> **Work order**: Below are some records; return all of them exactly as they are.

*** Recorded data ***

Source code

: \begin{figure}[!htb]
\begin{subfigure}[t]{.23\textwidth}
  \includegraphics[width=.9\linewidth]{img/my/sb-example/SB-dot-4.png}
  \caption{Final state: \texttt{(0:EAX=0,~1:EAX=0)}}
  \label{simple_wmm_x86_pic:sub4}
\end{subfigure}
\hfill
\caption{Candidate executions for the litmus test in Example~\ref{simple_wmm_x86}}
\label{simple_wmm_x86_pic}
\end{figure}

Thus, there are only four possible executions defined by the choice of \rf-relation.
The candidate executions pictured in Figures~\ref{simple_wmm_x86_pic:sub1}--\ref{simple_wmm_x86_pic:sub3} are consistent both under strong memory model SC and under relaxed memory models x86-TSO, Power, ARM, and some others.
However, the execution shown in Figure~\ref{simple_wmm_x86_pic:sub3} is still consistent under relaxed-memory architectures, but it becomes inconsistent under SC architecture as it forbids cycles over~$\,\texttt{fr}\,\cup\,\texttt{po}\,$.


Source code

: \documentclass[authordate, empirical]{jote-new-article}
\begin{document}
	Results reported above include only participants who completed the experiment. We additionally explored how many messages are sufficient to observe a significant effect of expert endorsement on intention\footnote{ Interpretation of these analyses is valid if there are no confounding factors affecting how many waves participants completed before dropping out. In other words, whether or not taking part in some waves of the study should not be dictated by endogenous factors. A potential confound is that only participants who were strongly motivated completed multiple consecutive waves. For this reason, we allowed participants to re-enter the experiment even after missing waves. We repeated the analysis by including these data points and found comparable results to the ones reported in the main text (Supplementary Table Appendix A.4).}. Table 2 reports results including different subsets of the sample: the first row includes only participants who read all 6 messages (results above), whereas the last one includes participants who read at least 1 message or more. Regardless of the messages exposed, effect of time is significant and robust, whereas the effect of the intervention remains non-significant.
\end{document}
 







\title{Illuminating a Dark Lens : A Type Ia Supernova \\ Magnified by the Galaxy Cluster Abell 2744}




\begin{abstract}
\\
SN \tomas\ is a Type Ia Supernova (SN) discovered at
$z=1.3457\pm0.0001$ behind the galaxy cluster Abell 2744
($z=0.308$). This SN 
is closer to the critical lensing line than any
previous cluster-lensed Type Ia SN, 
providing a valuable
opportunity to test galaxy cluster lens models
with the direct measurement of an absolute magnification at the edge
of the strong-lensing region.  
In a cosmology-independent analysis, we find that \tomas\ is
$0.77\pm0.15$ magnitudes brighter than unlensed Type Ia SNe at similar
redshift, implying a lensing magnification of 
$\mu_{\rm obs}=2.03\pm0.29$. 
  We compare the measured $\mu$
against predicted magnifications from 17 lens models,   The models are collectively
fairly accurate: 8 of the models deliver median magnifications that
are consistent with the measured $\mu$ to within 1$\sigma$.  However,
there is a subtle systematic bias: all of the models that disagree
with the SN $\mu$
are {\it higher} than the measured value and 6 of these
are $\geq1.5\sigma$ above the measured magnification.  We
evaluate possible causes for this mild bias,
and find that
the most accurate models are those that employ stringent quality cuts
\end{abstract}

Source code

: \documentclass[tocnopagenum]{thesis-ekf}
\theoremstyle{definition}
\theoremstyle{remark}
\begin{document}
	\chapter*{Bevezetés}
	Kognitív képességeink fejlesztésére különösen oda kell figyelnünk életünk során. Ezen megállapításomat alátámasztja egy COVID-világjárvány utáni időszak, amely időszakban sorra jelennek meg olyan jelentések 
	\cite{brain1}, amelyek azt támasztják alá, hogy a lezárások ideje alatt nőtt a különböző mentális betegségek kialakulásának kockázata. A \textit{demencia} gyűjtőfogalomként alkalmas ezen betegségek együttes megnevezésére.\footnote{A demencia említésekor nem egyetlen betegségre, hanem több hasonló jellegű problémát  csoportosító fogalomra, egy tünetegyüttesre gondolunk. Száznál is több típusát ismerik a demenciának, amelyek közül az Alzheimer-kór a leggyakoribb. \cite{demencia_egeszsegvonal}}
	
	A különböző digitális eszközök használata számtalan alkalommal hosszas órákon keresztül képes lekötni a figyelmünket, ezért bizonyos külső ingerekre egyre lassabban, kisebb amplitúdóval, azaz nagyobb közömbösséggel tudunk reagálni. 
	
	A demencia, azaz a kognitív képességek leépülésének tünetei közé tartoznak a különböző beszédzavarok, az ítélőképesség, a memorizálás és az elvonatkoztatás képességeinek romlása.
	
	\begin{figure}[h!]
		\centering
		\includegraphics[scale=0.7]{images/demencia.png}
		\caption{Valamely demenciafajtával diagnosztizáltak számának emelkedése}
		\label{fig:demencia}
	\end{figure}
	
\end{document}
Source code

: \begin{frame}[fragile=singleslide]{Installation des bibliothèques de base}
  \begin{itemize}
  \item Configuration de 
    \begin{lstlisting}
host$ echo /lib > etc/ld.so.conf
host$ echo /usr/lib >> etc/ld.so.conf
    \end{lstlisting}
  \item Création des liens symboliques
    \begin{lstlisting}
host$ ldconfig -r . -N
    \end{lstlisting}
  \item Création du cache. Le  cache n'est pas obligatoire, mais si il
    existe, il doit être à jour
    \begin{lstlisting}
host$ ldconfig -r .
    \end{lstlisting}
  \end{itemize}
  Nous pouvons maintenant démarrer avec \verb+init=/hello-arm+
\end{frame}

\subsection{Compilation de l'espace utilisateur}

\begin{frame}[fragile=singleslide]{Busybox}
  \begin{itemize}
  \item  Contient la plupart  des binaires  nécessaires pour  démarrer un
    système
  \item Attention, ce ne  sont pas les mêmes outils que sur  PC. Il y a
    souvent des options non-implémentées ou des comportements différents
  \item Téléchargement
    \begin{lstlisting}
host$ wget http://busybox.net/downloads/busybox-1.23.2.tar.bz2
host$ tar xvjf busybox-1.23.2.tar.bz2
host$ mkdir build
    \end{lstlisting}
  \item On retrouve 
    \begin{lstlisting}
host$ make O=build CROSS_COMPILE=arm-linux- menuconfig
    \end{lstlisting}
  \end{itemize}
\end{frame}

*** End of Recorded data ***

> **Exercise solution**:
Source code

: \begin{figure}[!htb]
\begin{subfigure}[t]{.23\textwidth}
  \includegraphics[width=.9\linewidth]{img/my/sb-example/SB-dot-4.png}
  \caption{Final state: \texttt{(0:EAX=0,~1:EAX=0)}}
  \label{simple_wmm_x86_pic:sub4}
\end{subfigure}
\hfill
\caption{Candidate executions for the litmus test in Example~\ref{simple_wmm_x86}}
\label{simple_wmm_x86_pic}
\end{figure}

Thus, there are only four possible executions defined by the choice of \rf-relation.
The candidate executions pictured in Figures~\ref{simple_wmm_x86_pic:sub1}--\ref{simple_wmm_x86_pic:sub3} are consistent both under strong memory model SC and under relaxed memory models x86-TSO, Power, ARM, and some others.
However, the execution shown in Figure~\ref{simple_wmm_x86_pic:sub3} is still consistent under relaxed-memory architectures, but it becomes inconsistent under SC architecture as it forbids cycles over~$\,\texttt{fr}\,\cup\,\texttt{po}\,$.


Source code

: \documentclass[authordate, empirical]{jote-new-article}
\begin{document}
	Results reported above include only participants who completed the experiment. We additionally explored how many messages are sufficient to observe a significant effect of expert endorsement on intention\footnote{ Interpretation of these analyses is valid if there are no confounding factors affecting how many waves participants completed before dropping out. In other words, whether or not taking part in some waves of the study should not be dictated by endogenous factors. A potential confound is that only participants who were strongly motivated completed multiple consecutive waves. For this reason, we allowed participants to re-enter the experiment even after missing waves. We repeated the analysis by including these data points and found comparable results to the ones reported in the main text (Supplementary Table Appendix A.4).}. Table 2 reports results including different subsets of the sample: the first row includes only participants who read all 6 messages (results above), whereas the last one includes participants who read at least 1 message or more. Regardless of the messages exposed, effect of time is significant and robust, whereas the effect of the intervention remains non-significant.
\end{document}
 







\title{Illuminating a Dark Lens : A Type Ia Supernova \\ Magnified by the Galaxy Cluster Abell 2744}




\begin{abstract}
\\
SN \tomas\ is a Type Ia Supernova (SN) discovered at
$z=1.3457\pm0.0001$ behind the galaxy cluster Abell 2744
($z=0.308$). This SN 
is closer to the critical lensing line than any
previous cluster-lensed Type Ia SN, 
providing a valuable
opportunity to test galaxy cluster lens models
with the direct measurement of an absolute magnification at the edge
of the strong-lensing region.  
In a cosmology-independent analysis, we find that \tomas\ is
$0.77\pm0.15$ magnitudes brighter than unlensed Type Ia SNe at similar
redshift, implying a lensing magnification of 
$\mu_{\rm obs}=2.03\pm0.29$. 
  We compare the measured $\mu$
against predicted magnifications from 17 lens models,   The models are collectively
fairly accurate: 8 of the models deliver median magnifications that
are consistent with the measured $\mu$ to within 1$\sigma$.  However,
there is a subtle systematic bias: all of the models that disagree
with the SN $\mu$
are {\it higher} than the measured value and 6 of these
are $\geq1.5\sigma$ above the measured magnification.  We
evaluate possible causes for this mild bias,
and find that
the most accurate models are those that employ stringent quality cuts
\end{abstract}

Source code

: \documentclass[tocnopagenum]{thesis-ekf}
\theoremstyle{definition}
\theoremstyle{remark}
\begin{document}
	\chapter*{Bevezetés}
	Kognitív képességeink fejlesztésére különösen oda kell figyelnünk életünk során. Ezen megállapításomat alátámasztja egy COVID-világjárvány utáni időszak, amely időszakban sorra jelennek meg olyan jelentések 
	\cite{brain1}, amelyek azt támasztják alá, hogy a lezárások ideje alatt nőtt a különböző mentális betegségek kialakulásának kockázata. A \textit{demencia} gyűjtőfogalomként alkalmas ezen betegségek együttes megnevezésére.\footnote{A demencia említésekor nem egyetlen betegségre, hanem több hasonló jellegű problémát  csoportosító fogalomra, egy tünetegyüttesre gondolunk. Száznál is több típusát ismerik a demenciának, amelyek közül az Alzheimer-kór a leggyakoribb. \cite{demencia_egeszsegvonal}}
	
	A különböző digitális eszközök használata számtalan alkalommal hosszas órákon keresztül képes lekötni a figyelmünket, ezért bizonyos külső ingerekre egyre lassabban, kisebb amplitúdóval, azaz nagyobb közömbösséggel tudunk reagálni. 
	
	A demencia, azaz a kognitív képességek leépülésének tünetei közé tartoznak a különböző beszédzavarok, az ítélőképesség, a memorizálás és az elvonatkoztatás képességeinek romlása.
	
	\begin{figure}[h!]
		\centering
		\includegraphics[scale=0.7]{images/demencia.png}
		\caption{Valamely demenciafajtával diagnosztizáltak számának emelkedése}
		\label{fig:demencia}
	\end{figure}
	
\end{document}
Source code

: \begin{frame}[fragile=singleslide]{Installation des bibliothèques de base}
  \begin{itemize}
  \item Configuration de 
    \begin{lstlisting}
host$ echo /lib > etc/ld.so.conf
host$ echo /usr/lib >> etc/ld.so.conf
    \end{lstlisting}
  \item Création des liens symboliques
    \begin{lstlisting}
host$ ldconfig -r . -N
    \end{lstlisting}
  \item Création du cache. Le  cache n'est pas obligatoire, mais si il
    existe, il doit être à jour
    \begin{lstlisting}
host$ ldconfig -r .
    \end{lstlisting}
  \end{itemize}
  Nous pouvons maintenant démarrer avec \verb+init=/hello-arm+
\end{frame}

\subsection{Compilation de l'espace utilisateur}

\begin{frame}[fragile=singleslide]{Busybox}
  \begin{itemize}
  \item  Contient la plupart  des binaires  nécessaires pour  démarrer un
    système
  \item Attention, ce ne  sont pas les mêmes outils que sur  PC. Il y a
    souvent des options non-implémentées ou des comportements différents
  \item Téléchargement
    \begin{lstlisting}
host$ wget http://busybox.net/downloads/busybox-1.23.2.tar.bz2
host$ tar xvjf busybox-1.23.2.tar.bz2
host$ mkdir build
    \end{lstlisting}
  \item On retrouve 
    \begin{lstlisting}
host$ make O=build CROSS_COMPILE=arm-linux- menuconfig
    \end{lstlisting}
  \end{itemize}
\end{frame}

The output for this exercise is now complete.